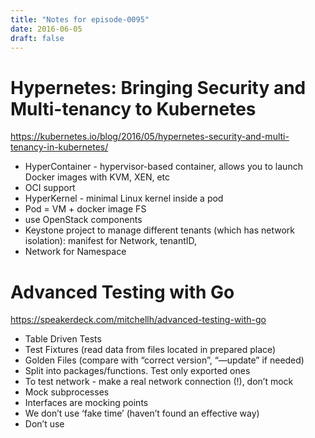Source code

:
 ```yaml
---
title: "Notes for episode-0095"
date: 2016-06-05
draft: false
---
```


# Hypernetes: Bringing Security and Multi-tenancy to Kubernetes
https://kubernetes.io/blog/2016/05/hypernetes-security-and-multi-tenancy-in-kubernetes/

- HyperContainer - hypervisor-based container, allows you to launch Docker images with KVM, XEN, etc
- OCI support
- HyperKernel - minimal Linux kernel inside a pod
- Pod = VM + docker image FS
- use OpenStack components
- Keystone project to manage different tenants (which has network isolation): manifest for Network, tenantID, 
- Network for Namespace

# Advanced Testing with Go
https://speakerdeck.com/mitchellh/advanced-testing-with-go 

- Table Driven Tests
- Test Fixtures (read data from files located in prepared place)
- Golden Files (compare with “correct version”, “—update” if needed)
- Split into packages/functions. Test only exported ones
- To test network - make a real network connection (!), don’t mock
- Mock subprocesses
- Interfaces are mocking points
- We don’t use ‘fake time’ (haven’t found an effective way)
- Don’t use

-----

__Your assignment__. Your answer must be an exact copy of the records, minus any pictures.

__Solution__.
Source code

:
 ```yaml
---
title: "Notes for episode-0095"
date: 2016-06-05
draft: false
---
```


# Hypernetes: Bringing Security and Multi-tenancy to Kubernetes
https://kubernetes.io/blog/2016/05/hypernetes-security-and-multi-tenancy-in-kubernetes/

- HyperContainer - hypervisor-based container, allows you to launch Docker images with KVM, XEN, etc
- OCI support
- HyperKernel - minimal Linux kernel inside a pod
- Pod = VM + docker image FS
- use OpenStack components
- Keystone project to manage different tenants (which has network isolation): manifest for Network, tenantID, 
- Network for Namespace

# Advanced Testing with Go
https://speakerdeck.com/mitchellh/advanced-testing-with-go 

- Table Driven Tests
- Test Fixtures (read data from files located in prepared place)
- Golden Files (compare with “correct version”, “—update” if needed)
- Split into packages/functions. Test only exported ones
- To test network - make a real network connection (!), don’t mock
- Mock subprocesses
- Interfaces are mocking points
- We don’t use ‘fake time’ (haven’t found an effective way)
- Don’t use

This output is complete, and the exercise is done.